A metà degli anni 90 si aprì un’epoca di cambiamento tecnologico che portò in poco tempo ad una rivoluzione. Prima di allora montare un filmato su un sistema analogico significava lavorare in ordine cronologico: se a risultato finito ci si accorgeva che una certa parte del racconto andava invertita con un’altra, com’è all’ordine del giorno fare, bisognava ricominciare da capo. Il metodo di lavoro era quindi completamente diverso rispetto ad oggi: bisognava arrivare con una sceneggiatura di ferro (e avere buone capacità d’astrazione per immaginare ciò che in quel momento era solo su carta come se fosse già in video) e si era obbligati a controllare attentamente ogni stacco visto che, una volta attaccato lo spezzone successivo, non si poteva più cambiare.
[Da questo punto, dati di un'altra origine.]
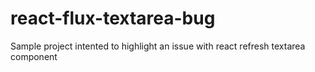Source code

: # react-flux-textarea-bug
Sample project intented to highlight an issue with react refresh textarea component
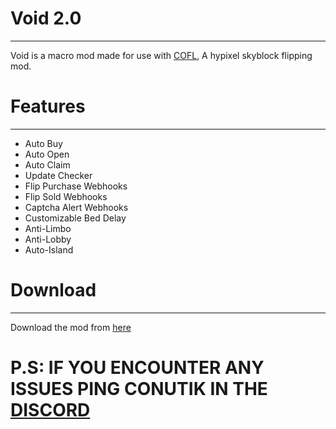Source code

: # Void 2.0
***
Void is a macro mod made for use with [COFL](https://sky.coflnet.com), A hypixel skyblock flipping mod.

# Features
***
- Auto Buy
- Auto Open
- Auto Claim
- Update Checker
- Flip Purchase Webhooks
- Flip Sold Webhooks
- Captcha Alert Webhooks
- Customizable Bed Delay
- Anti-Limbo
- Anti-Lobby
- Auto-Island

# Download
*** 
Download the mod from [here](https://github.com/Diamonqq/Void/releases/tag/2.0.0)

# P.S: IF YOU ENCOUNTER ANY ISSUES PING CONUTIK IN THE [DISCORD](https://discord.gg/vfm)
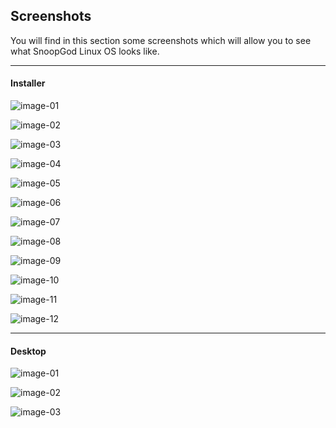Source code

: ## Screenshots

You will find in this section some screenshots which will allow you to see what SnoopGod Linux OS looks like.

* * *

#### Installer

![image-01](https://raw.githubusercontent.com/snoopgod-linux/screenshots/main/installer/installer-01.png)

![image-02](https://raw.githubusercontent.com/snoopgod-linux/screenshots/main/installer/installer-02.png)

![image-03](https://raw.githubusercontent.com/snoopgod-linux/screenshots/main/installer/installer-03.png)

![image-04](https://raw.githubusercontent.com/snoopgod-linux/screenshots/main/installer/installer-04.png)

![image-05](https://raw.githubusercontent.com/snoopgod-linux/screenshots/main/installer/installer-05.png)

![image-06](https://raw.githubusercontent.com/snoopgod-linux/screenshots/main/installer/installer-06.png)

![image-07](https://raw.githubusercontent.com/snoopgod-linux/screenshots/main/installer/installer-07.png)

![image-08](https://raw.githubusercontent.com/snoopgod-linux/screenshots/main/installer/installer-08.png)

![image-09](https://raw.githubusercontent.com/snoopgod-linux/screenshots/main/installer/installer-09.png)

![image-10](https://raw.githubusercontent.com/snoopgod-linux/screenshots/main/installer/installer-10.png)

![image-11](https://raw.githubusercontent.com/snoopgod-linux/screenshots/main/installer/installer-11.png)

![image-12](https://raw.githubusercontent.com/snoopgod-linux/screenshots/main/installer/installer-12.png)

* * *

#### Desktop

![image-01](https://raw.githubusercontent.com/snoopgod-linux/screenshots/main/desktop/desktop-01.png)

![image-02](https://raw.githubusercontent.com/snoopgod-linux/screenshots/main/desktop/desktop-02.png)

![image-03](https://raw.githubusercontent.com/snoopgod-linux/screenshots/main/desktop/desktop-03.png)
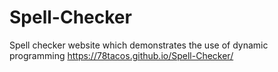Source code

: # Spell-Checker
Spell checker website which demonstrates the use of dynamic programming
https://78tacos.github.io/Spell-Checker/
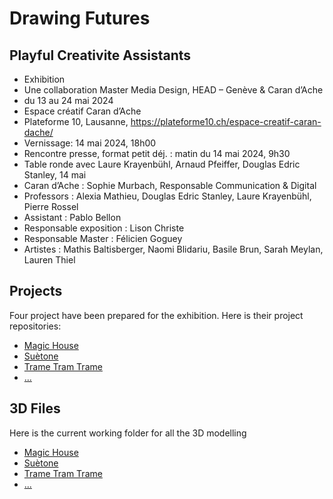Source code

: # Drawing Futures
## Playful Creativite Assistants

- Exhibition
- Une collaboration Master Media Design, HEAD – Genève & Caran d’Ache
- du 13 au 24 mai 2024
- Espace créatif Caran d’Ache
- Plateforme 10, Lausanne, https://plateforme10.ch/espace-creatif-caran-dache/
- Vernissage: 14 mai 2024, 18h00
- Rencontre presse, format petit déj. : matin du 14 mai 2024, 9h30
- Table ronde avec Laure Krayenbühl, Arnaud Pfeiffer, Douglas Edric Stanley, 14 mai
- Caran d’Ache : Sophie Murbach, Responsable Communication & Digital
- Professors : Alexia Mathieu, Douglas Edric Stanley, Laure Krayenbühl, Pierre Rossel
- Assistant : Pablo Bellon
- Responsable exposition : Lison Christe
- Responsable Master : Félicien Goguey
- Artistes : Mathis Baltisberger, Naomi Blidariu, Basile Brun, Sarah Meylan, Lauren Thiel

## Projects
Four project have been prepared for the exhibition. Here is their project repositories:

- [Magic House](https://github.com/pensthiel/head-md-future-of-drawing/)
- [Suètone](https://github.com/chap0ng/2023-head-md-future-of-drawing/)
- [Trame Tram Trame](https://github.com/Mastis3000/head-md-drawing-futures)
- [...]()

## 3D Files
Here is the current working folder for all the 3D modelling
- [Magic House](https://github.com/pensthiel/head-md-future-of-drawing/tree/main/expo/3d)
- [Suètone](https://github.com/chap0ng/2023-head-md-future-of-drawing/tree/main/expo/3d)
- [Trame Tram Trame](https://github.com/Mastis3000/head-md-drawing-futures)
- [...]()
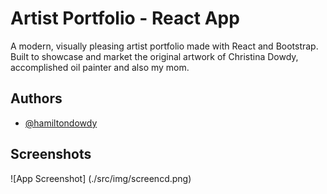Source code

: 
# Artist Portfolio - React App

A modern, visually pleasing artist portfolio made with React and Bootstrap. Built to showcase and market the original artwork of Christina Dowdy, accomplished oil painter and also my mom.


## Authors

- [@hamiltondowdy](https://www.github.com/hamiltondowdy)


## Screenshots

![App Screenshot] (./src/img/screencd.png)



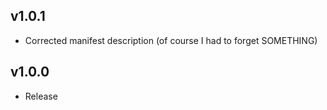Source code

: ## v1.0.1
- Corrected manifest description (of course I had to forget SOMETHING)

## v1.0.0
- Release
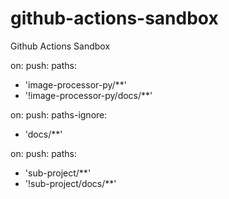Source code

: # github-actions-sandbox
Github Actions Sandbox

on:
push:
paths:
- 'image-processor-py/**'
- '!image-processor-py/docs/**'




on:
push:
paths-ignore:
- 'docs/**'




on:
push:
paths:
- 'sub-project/**'
- '!sub-project/docs/**'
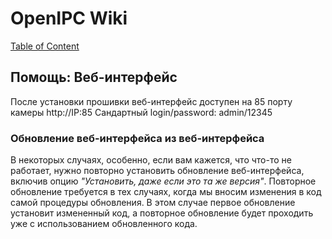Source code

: # OpenIPC Wiki
[Table of Content](index.md)

Помощь: Веб-интерфейс
---------------------
После установки прошивки веб-интерфейс доступен на 85 порту камеры http://IP:85 
Сандартный login/password: admin/12345

### Обновление веб-интерфейса из веб-интерфейса

В некоторых случаях, особенно, если вам кажется, что что-то не работает, нужно
повторно установить обновление веб-интерфейса, включив опцию _"Установить, даже
если это та же версия"_. Повторное обновление требуется в тех случаях, когда мы
вносим изменения в код самой процедуры обновления. В этом случае первое
обновление установит измененный код, а повторное обновление будет проходить уже
с использованием обновленного кода.
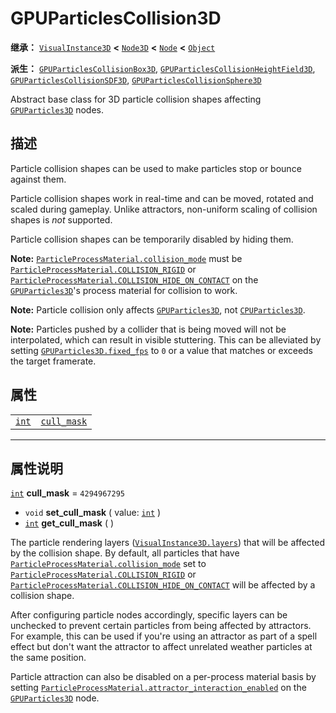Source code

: <!-- ⚠ 请勿编辑本文件 ⚠ -->
<!-- 本文档使用脚本从 WeDot 引擎源码仓库生成。 -->
<!-- 生成脚本：https://github.com/WeDot-Engine/WeDot/tree/master/doc/tools/make_md.py； -->
<!-- 原文件：https://github.com/WeDot-Engine/WeDot/tree/master/doc/classes/GPUParticlesCollision3D.xml。 -->

<div id="_class_gpuparticlescollision3d"></div>

# GPUParticlesCollision3D

**继承：** [`VisualInstance3D`](class_visualinstance3d.md) **<** [`Node3D`](class_node3d.md) **<** [`Node`](class_node.md) **<** [`Object`](class_object.md)

**派生：** [`GPUParticlesCollisionBox3D`](class_gpuparticlescollisionbox3d.md), [`GPUParticlesCollisionHeightField3D`](class_gpuparticlescollisionheightfield3d.md), [`GPUParticlesCollisionSDF3D`](class_gpuparticlescollisionsdf3d.md), [`GPUParticlesCollisionSphere3D`](class_gpuparticlescollisionsphere3d.md)

Abstract base class for 3D particle collision shapes affecting [`GPUParticles3D`](class_gpuparticles3d.md) nodes.

## 描述

Particle collision shapes can be used to make particles stop or bounce against them.

Particle collision shapes work in real-time and can be moved, rotated and scaled during gameplay. Unlike attractors, non-uniform scaling of collision shapes is *not* supported.

Particle collision shapes can be temporarily disabled by hiding them.

 **Note:** [`ParticleProcessMaterial.collision_mode`](class_particleprocessmaterial.md#class_particleprocessmaterial_property_collision_mode) must be [`ParticleProcessMaterial.COLLISION_RIGID`](class_particleprocessmaterial.md#class_particleprocessmaterial_constant_collision_rigid) or [`ParticleProcessMaterial.COLLISION_HIDE_ON_CONTACT`](class_particleprocessmaterial.md#class_particleprocessmaterial_constant_collision_hide_on_contact) on the [`GPUParticles3D`](class_gpuparticles3d.md)'s process material for collision to work.

 **Note:** Particle collision only affects [`GPUParticles3D`](class_gpuparticles3d.md), not [`CPUParticles3D`](class_cpuparticles3d.md).

 **Note:** Particles pushed by a collider that is being moved will not be interpolated, which can result in visible stuttering. This can be alleviated by setting [`GPUParticles3D.fixed_fps`](class_gpuparticles3d.md#class_gpuparticles3d_property_fixed_fps) to `0` or a value that matches or exceeds the target framerate.

## 属性

|||
|:-:|:--|
| [`int`](class_int.md) | [`cull_mask`](class_gpuparticlescollision3d.md#class_gpuparticlescollision3d_property_cull_mask) | ``4294967295`` |

<!-- rst-class:: classref-section-separator -->

---

## 属性说明

<div id="_class_gpuparticlescollision3d_property_cull_mask"></div>

[`int`](class_int.md) **cull_mask** = ``4294967295`` <div id="class_gpuparticlescollision3d_property_cull_mask"></div>

- `void` **set_cull_mask** ( value: [`int`](class_int.md) )
- [`int`](class_int.md) **get_cull_mask** ( )

The particle rendering layers ([`VisualInstance3D.layers`](class_visualinstance3d.md#class_visualinstance3d_property_layers)) that will be affected by the collision shape. By default, all particles that have [`ParticleProcessMaterial.collision_mode`](class_particleprocessmaterial.md#class_particleprocessmaterial_property_collision_mode) set to [`ParticleProcessMaterial.COLLISION_RIGID`](class_particleprocessmaterial.md#class_particleprocessmaterial_constant_collision_rigid) or [`ParticleProcessMaterial.COLLISION_HIDE_ON_CONTACT`](class_particleprocessmaterial.md#class_particleprocessmaterial_constant_collision_hide_on_contact) will be affected by a collision shape.

After configuring particle nodes accordingly, specific layers can be unchecked to prevent certain particles from being affected by attractors. For example, this can be used if you're using an attractor as part of a spell effect but don't want the attractor to affect unrelated weather particles at the same position.

Particle attraction can also be disabled on a per-process material basis by setting [`ParticleProcessMaterial.attractor_interaction_enabled`](class_particleprocessmaterial.md#class_particleprocessmaterial_property_attractor_interaction_enabled) on the [`GPUParticles3D`](class_gpuparticles3d.md) node.

[^virtual]: 本方法通常需要用户覆盖才能生效。
[^const]: 本方法无副作用，不会修改该实例的任何成员变量。
[^vararg]: 本方法除了能接受在此处描述的参数外，还能够继续接受任意数量的参数。
[^constructor]: 本方法用于构造某个类型。
[^static]: 调用本方法无需实例，可直接使用类名进行调用。
[^operator]: 本方法描述的是使用本类型作为左操作数的有效运算符。
[^bitfield]: 这个值是由下列位标志构成位掩码的整数。
[^void]: 无返回值。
In più si doveva spulciare ogni fotogramma per evitare i drop out, ovvero quelle linee orizzontali di segnale difettoso di cui oramai si è persa traccia nell’immaginario visivo dei più giovani.
Se si vuole inserire un titolo in una linea di montaggio analogica si deve sincronizzare in diretta un videoregistratore su cui si sta riproducendo il nastro che trasmette il filmato con una titolatrice nella quale si è precedentemente messa in memoria la scritta da mettere in sovrimpressione, sperando di riuscire a trovare il tempismo desiderato. Con il digitale non si doveva più fare nulla di tutto ciò, ed io avevo sia la testa che i dati anagrafici per imparare ad usarlo.
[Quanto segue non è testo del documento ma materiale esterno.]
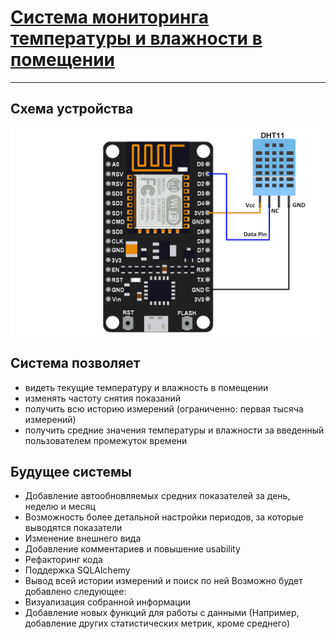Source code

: # [Система мониторинга температуры и влажности в помещении](http://iuriier.pythonanywhere.com/)
____
## Схема устройства
[<img src="./NodeMCU_DHT11_Interfacing.png" width="500">]()
## Система позволяет
* видеть текущие температуру и влажность в помещении
* изменять частоту снятия показаний
* получить всю историю измерений (ограниченно: первая тысяча измерений)
*	получить средние значения температуры и влажности за введенный пользователем промежуток времени
## Будущее системы
* Добавление автообновляемых средних показателей за день, неделю и месяц
* Возможность более детальной настройки периодов, за которые выводятся показатели
* Изменение внешнего вида
* Добавление комментариев  и повышение usability
* Рефакторинг кода
* Поддержка SQLAlchemy
* Вывод всей истории измерений и поиск по ней
Возможно будет добавлено следующее:
* Визуализация собранной информации
* Добавление новых функций для работы с данными (Например, добавление других статистических метрик, кроме среднего)
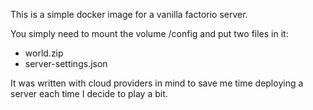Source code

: This is a simple docker image for a vanilla factorio server.

You simply need to mount the volume /config and put two files in it:
- world.zip
- server-settings.json

It was written with cloud providers in mind to save me time deploying a server each time I decide to play a bit.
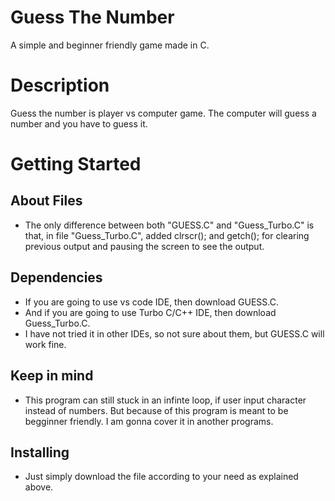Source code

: 
# Guess The Number

A simple and beginner friendly game made in C.

# Description

Guess the number is player vs computer game. The computer will guess a number and you have to guess it.

# Getting Started

## About Files
* The only difference between both "GUESS.C" and "Guess_Turbo.C" is that, in file "Guess_Turbo.C", added clrscr(); and getch(); for clearing previous output and pausing the screen to see the output.

## Dependencies
* If you are going to use vs code IDE, then download GUESS.C.
* And if you are going to use Turbo C/C++ IDE, then download Guess_Turbo.C.
* I have not tried it in other IDEs, so not sure about them, but GUESS.C will work fine.

## Keep in mind
* This program can still stuck in an infinte loop, if user input character instead of numbers. But because of this program is meant to be begginner friendly. I am gonna cover it in another programs.

## Installing
* Just simply download the file according to your need as explained above.

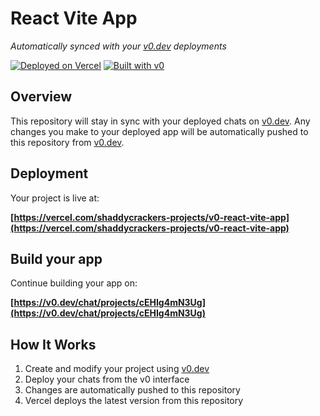 # React Vite App

*Automatically synced with your [v0.dev](https://v0.dev) deployments*

[![Deployed on Vercel](https://img.shields.io/badge/Deployed%20on-Vercel-black?style=for-the-badge&logo=vercel)](https://vercel.com/shaddycrackers-projects/v0-react-vite-app)
[![Built with v0](https://img.shields.io/badge/Built%20with-v0.dev-black?style=for-the-badge)](https://v0.dev/chat/projects/cEHIg4mN3Ug)

## Overview

This repository will stay in sync with your deployed chats on [v0.dev](https://v0.dev).
Any changes you make to your deployed app will be automatically pushed to this repository from [v0.dev](https://v0.dev).

## Deployment

Your project is live at:

**[https://vercel.com/shaddycrackers-projects/v0-react-vite-app](https://vercel.com/shaddycrackers-projects/v0-react-vite-app)**

## Build your app

Continue building your app on:

**[https://v0.dev/chat/projects/cEHIg4mN3Ug](https://v0.dev/chat/projects/cEHIg4mN3Ug)**

## How It Works

1. Create and modify your project using [v0.dev](https://v0.dev)
2. Deploy your chats from the v0 interface
3. Changes are automatically pushed to this repository
4. Vercel deploys the latest version from this repository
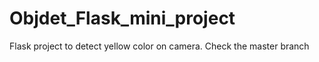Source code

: # Objdet_Flask_mini_project
Flask project to detect yellow color on camera. Check the master branch
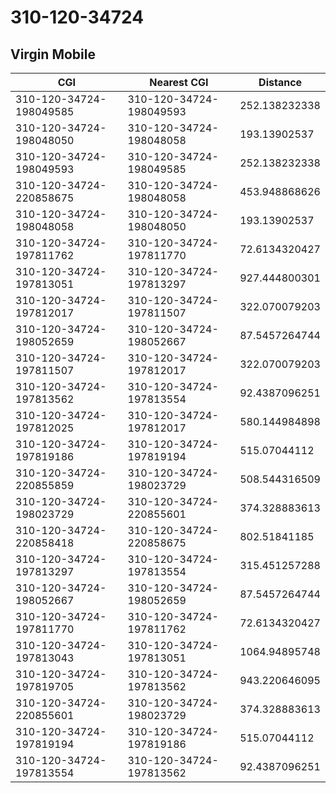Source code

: # 310-120-34724
## Virgin Mobile


| CGI | Nearest CGI | Distance |
|-----|-------------|----------|
| 310-120-34724-198049585 | 310-120-34724-198049593 | 252.138232338 |
| 310-120-34724-198048050 | 310-120-34724-198048058 | 193.13902537 |
| 310-120-34724-198049593 | 310-120-34724-198049585 | 252.138232338 |
| 310-120-34724-220858675 | 310-120-34724-198048058 | 453.948868626 |
| 310-120-34724-198048058 | 310-120-34724-198048050 | 193.13902537 |
| 310-120-34724-197811762 | 310-120-34724-197811770 | 72.6134320427 |
| 310-120-34724-197813051 | 310-120-34724-197813297 | 927.444800301 |
| 310-120-34724-197812017 | 310-120-34724-197811507 | 322.070079203 |
| 310-120-34724-198052659 | 310-120-34724-198052667 | 87.5457264744 |
| 310-120-34724-197811507 | 310-120-34724-197812017 | 322.070079203 |
| 310-120-34724-197813562 | 310-120-34724-197813554 | 92.4387096251 |
| 310-120-34724-197812025 | 310-120-34724-197812017 | 580.144984898 |
| 310-120-34724-197819186 | 310-120-34724-197819194 | 515.07044112 |
| 310-120-34724-220855859 | 310-120-34724-198023729 | 508.544316509 |
| 310-120-34724-198023729 | 310-120-34724-220855601 | 374.328883613 |
| 310-120-34724-220858418 | 310-120-34724-220858675 | 802.51841185 |
| 310-120-34724-197813297 | 310-120-34724-197813554 | 315.451257288 |
| 310-120-34724-198052667 | 310-120-34724-198052659 | 87.5457264744 |
| 310-120-34724-197811770 | 310-120-34724-197811762 | 72.6134320427 |
| 310-120-34724-197813043 | 310-120-34724-197813051 | 1064.94895748 |
| 310-120-34724-197819705 | 310-120-34724-197813562 | 943.220646095 |
| 310-120-34724-220855601 | 310-120-34724-198023729 | 374.328883613 |
| 310-120-34724-197819194 | 310-120-34724-197819186 | 515.07044112 |
| 310-120-34724-197813554 | 310-120-34724-197813562 | 92.4387096251 |
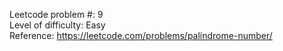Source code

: Leetcode problem #: 9
<br/>
Level of difficulty:  Easy
<br/>
Reference:  https://leetcode.com/problems/palindrome-number/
Nel 1998 comprai il mio primo computer e ci installai Adobe Premiere 4.2. Pur con i limiti di un hard disk che al tempo poteva contenere solo pochi minuti di video a buona qualità, mi ritrovai improvvisamente tra le mani uno strumento che, nello spazio del ripiano della scrivania della mia cameretta, conteneva una tecnologia infinitamente superiore a quella che c’era in due stanze piene di videoregistratori, mixer, centraline e cavi in un qualsiasi studio di produzioni audiovisive. Ecco perché le prime persone ad odiarmi nel settore non furono gli autori miei coetanei, visto che al tempo la velocità di internet non permetteva il nascere di portali dedicati alla riproduzione di video, ma i grandi vecchi del settore che vedevano in me un genere di persona che in breve tempo li avrebbe messi sulla strada.
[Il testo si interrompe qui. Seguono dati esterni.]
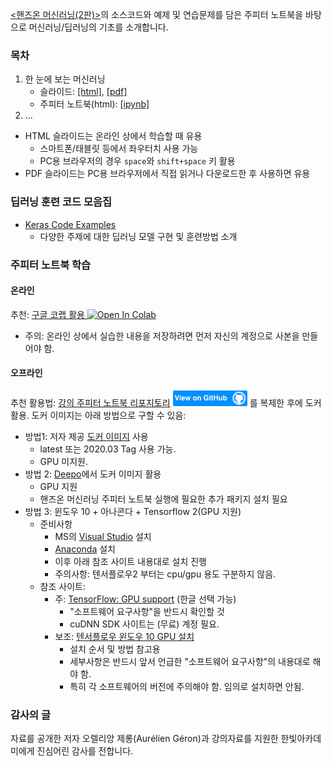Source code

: [&lt;핸즈온 머신러닝(2판)&gt;](https://m.hanbit.co.kr/store/books/book_view.html?p_code=B7033438574)의 
소스코드와 예제 및 연습문제를 담은 주피터 노트북을 바탕으로 머신러닝/딥러닝의 기초를 소개합니다.

### 목차

1. 한 눈에 보는 머신러닝
    * 슬라이드: [[html]](./slides/handson-ml-01.slides.html), [[pdf]](./slides/handson-ml-01-slides.pdf)
    * 주피터 노트북(html): [[ipynb]](./notebooks/handson-ml-01.html)
1. ...

* HTML 슬라이드는 온라인 상에서 학습할 때 유용
    * 스마트폰/태블릿 등에서 좌우터치 사용 가능 
    * PC용 브라우저의 경우 `space`와 `shift+space` 키 활용
* PDF 슬라이드는 PC용 브라우저에서 직접 읽거나 다운로드한 후 사용하면 유용

### 딥러닝 훈련 코드 모음집

- [Keras Code Examples](https://keras.io/examples/)
    - 다양한 주제에 대한 딥러닝 모델 구현 및 훈련방법 소개

### 주피터 노트북 학습
#### 온라인

추천: [구글 코랩 활용 ](https://colab.research.google.com/github/codingalzi/handson-ml/blob/master/)
<a href="https://colab.research.google.com/github/codingalzi/handson-ml/blob/master/"><img src="https://colab.research.google.com/assets/colab-badge.svg" alt="Open In Colab"/></a>

* 주의: 온라인 상에서 실습한 내용을 저장하려면 먼저 자신의 계정으로 사본을 만들어야 함.

#### 오프라인

추천 활용법: [강의 주피터 노트북 리포지토리](https://github.com/codingalzi/handson-ml)
[<img src="view-on-github.png" alt="View On GitHub" style="height:25px;"/>](https://github.com/codingalzi/handson-ml) 를 
복제한 후에 도커 활용.
도커 이미지는 아래 방법으로 구할 수 있음:
- 방법1: 저자 제공 [도커 이미지](https://hub.docker.com/r/ageron/handson-ml2/tags) 사용
    * latest 또는 2020.03 Tag 사용 가능.
    * GPU 미지원.
- 방법 2: [Deepo](https://github.com/ufoym/deepo)에서 도커 이미지 활용
    * GPU 지원
    * 핸즈온 머신러닝 주피터 노트북 실행에 필요한 추가 패키지 설치 필요
- 방법 3: 윈도우 10 + 아나콘다 + Tensorflow 2(GPU 지원)
    * 준비사항
        * MS의 [Visual Studio](https://visualstudio.microsoft.com/) 설치 
        * [Anaconda](https://www.anaconda.com/products/individual) 설치
        * 이후 아래 참조 사이트 내용대로 설치 진행
        * 주의사항: 텐서플로우2 부터는 cpu/gpu 용도 구분하지 않음.
    * 참조 사이트:
        * 주: [TensorFlow: GPU support](https://www.tensorflow.org/install/gpu) 
            (한글 선택 가능)
            * "소프트웨어 요구사항"을 반드시 확인할 것
            * cuDNN SDK 사이트는 (무료) 계정 필요.
        * 보조: [텐서플로우 윈도우 10 GPU 설치](https://teddylee777.github.io/colab/tensorflow-gpu-install-windows)
            * 설치 순서 및 방법 참고용
            * 세부사항은 반드시 앞서 언급한 "소프트웨어 요구사항"의 내용대로 해야 함.
            * 특히 각 소프트웨어의 버전에 주의해야 함. 임의로 설치하면 안됨.

### 감사의 글

자료를 공개한 저자 오렐리앙 제롱(Aur&eacute;lien G&eacute;ron)과 강의자료를 지원한 한빛아카데미에게 진심어린 감사를 전합니다.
Ricordo un sacco di chiacchierate fatte con persone di mezza età che non avevano nessuna voglia di imparare ad usare la nuova tecnologia e che passavano il loro tempo a cercare di convincermi che l’analogico era meglio, che le loro attrezzature erano costate centinaia di milioni e quindi era ovvio che fossero di qualità maggiore delle mie e che
sì sì ne riparliamo fra 20 anni.
Di fronte ad una rivoluzione tecnologica cambia tutto, non solo quello che è legato alle attrezzature. Se penso semplicemente a “Il mio mondo personale I parte” del 2000, mi viene in mente un corto che solo 5 anni prima non era realizzabile nemmeno volendo, perché per farlo ci sarebbe stato bisogno di una cinepresa a pellicola impostata per girare un fotogramma al secondo, visto che non esistevano videoregistratori in grado di riprodurre un nastro a quella velocità senza disturbi. Di conseguenza, essendo la cinepresa a non montabile su un normale parabrezza come feci invece io con la mia telecamerina digitale, ci sarebbe stato bisogno di un’auto fatta apposta per ospitarla. Quindi i passanti che oggi si vedono nel mio cortometraggio, in quel caso sarebbero stati influenzati dalla vista di strumenti così strani e non sarebbero più stati loro stessi, facendo cadere uno dei fondamenti narrativi della mia opera.
Ho citato un esempio legato ad un corto molto proiettato ai festival e trasmesso un paio di volte da televisioni nazionali, ma che l’Italiano medio di sicuro non ha mai visto. E’ però esemplificativo di un discorso che piano piano si è allargato all’intero mondo della produzione video, che da quel momento in poi non era più obbligato a sottostare a molti paletti legati all’arretratezza della tecnologia e che limitavano la creatività degli autori.
In 10 anni è cambiato tutto. E noi siamo stati i primi a farlo, prendendo a calci quelli c’erano prima di noi che non volevano mollare la presa e influenzando tutti quelli che sono venuti dopo e che oggi magari hanno milioni di iscritti ai loro canali Youtube e che con la telecamera del loro smartphone, chiusi nella loro cameretta, hanno in mano uno strumento che può cambiare il mondo. Ecco perché abbiamo fatto la storia e un giorno ci ringrazieranno per averlo fatto.